People familiar with CNOOC's capital-raising plans said the Hong Kong-listed unit of China National Offshore Oil had no intention of issuing new shares to finance the proposed US$15.1 billion Nexen deal because the company had sufficient cash on hand and strong cashflow.
The company hopes to complete the transaction, which is subject to approval from regulators in the US, Canada and China and shareholders of Nexen and CNOOC, before the end of this year.
On Thursday, the Canadian government confirmed that it had received a formal application from CNOOC for approval of its proposed acquisition of Calgary-based Nexen, an upstream oil and gas company.
The takeover offer, which was 62 per cent above Nexen's share price when it was unveiled in late July, has been endorsed by the Canadian company's board.
Citigroup, CNOOC's adviser on the deal, is helping the mainland company organise a group of international banks for a big syndicated loan, which could be worth about US$5 billion in total. CNOOC will raise US5 billion in bonds, and the balance to pay for Nexen will come from reserves.
Analysts have said that given CNOOC had about US$15 billion cash on its books at the start of this year, the company had no need to raise funds.
"Of course, you don't want to spend every coin you own, and you may want to keep some money for other deals," one of the people said, referring to CNOOC's interest in making other acquisitions once the Nexen deal is completed.
Late last month, when CNOOC announced its first-half results, chief financial officer Zhong Hua said CNOOC would consider various financing options to fund the deal, although it had enough cash to complete the deal on its own. He declined to elaborate then how CNOOC would seek additional capital.
Several American and European banks that hope to join the syndicated loan group were expected to meet in the coming weeks to work out details for the loan arrangement, said the people who declined to be identified because the discussions remain private.
Under regulatory rules regarding approval for major foreign investments, the Canadian government has 45 days to review the proposed deal but can add an additional 30 days if needed.
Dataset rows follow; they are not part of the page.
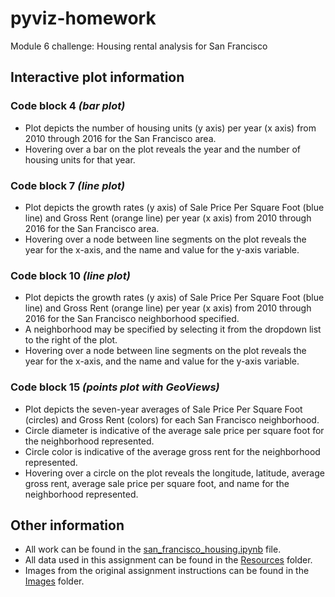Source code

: # pyviz-homework
Module 6 challenge: Housing rental analysis for San Francisco

## Interactive plot information
### Code block 4 *(bar plot)*
- Plot depicts the number of housing units (y axis) per year (x axis) from 2010 through 2016 for the San Francisco area.
- Hovering over a bar on the plot reveals the year and the number of housing units for that year.

### Code block 7 *(line plot)*
- Plot depicts the growth rates (y axis) of Sale Price Per Square Foot (blue line) and Gross Rent (orange line) per year (x axis) from 2010 through 2016 for the San Francisco area.
- Hovering over a node between line segments on the plot reveals the year for the x-axis, and the name and value for the y-axis variable.

### Code block 10 *(line plot)*
- Plot depicts the growth rates (y axis) of Sale Price Per Square Foot (blue line) and Gross Rent (orange line) per year (x axis) from 2010 through 2016 for the San Francisco neighborhood specified.
- A neighborhood may be specified by selecting it from the dropdown list to the right of the plot.
- Hovering over a node between line segments on the plot reveals the year for the x-axis, and the name and value for the y-axis variable.

### Code block 15 *(points plot with GeoViews)*
- Plot depicts the seven-year averages of Sale Price Per Square Foot (circles) and Gross Rent (colors) for each San Francisco neighborhood.
- Circle diameter is indicative of the average sale price per square foot for the neighborhood represented.
- Circle color is indicative of the average gross rent for the neighborhood represented.
- Hovering over a circle on the plot reveals the longitude, latitude, average gross rent, average sale price per square foot, and name for the neighborhood represented.

## Other information
- All work can be found in the [san_francisco_housing.ipynb](https://github.com/julianritchey/pyviz-homework/blob/main/san_francisco_housing.ipynb) file.
- All data used in this assignment can be found in the [Resources](https://github.com/julianritchey/pyviz-homework/tree/main/Resources) folder.
- Images from the original assignment instructions can be found in the [Images](https://github.com/julianritchey/pyviz-homework/tree/main/Images) folder.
Analysts expect CNOOC to receive an answer by November.
Before CNOOC submitted its deal application, the US Securities and Exchange Commission (SEC) already had the proposed transaction in its crosshairs.
In late July, the SEC said traders at a company named Well Advantage made more than US$7 million in illegal profits because they had prior knowledge of the proposed CNOOC-Nexen deal.
Well Advantage is wholly owned by Zhang Zhirong, one of the richest men on the mainland, who was known to have good business ties with CNOOC.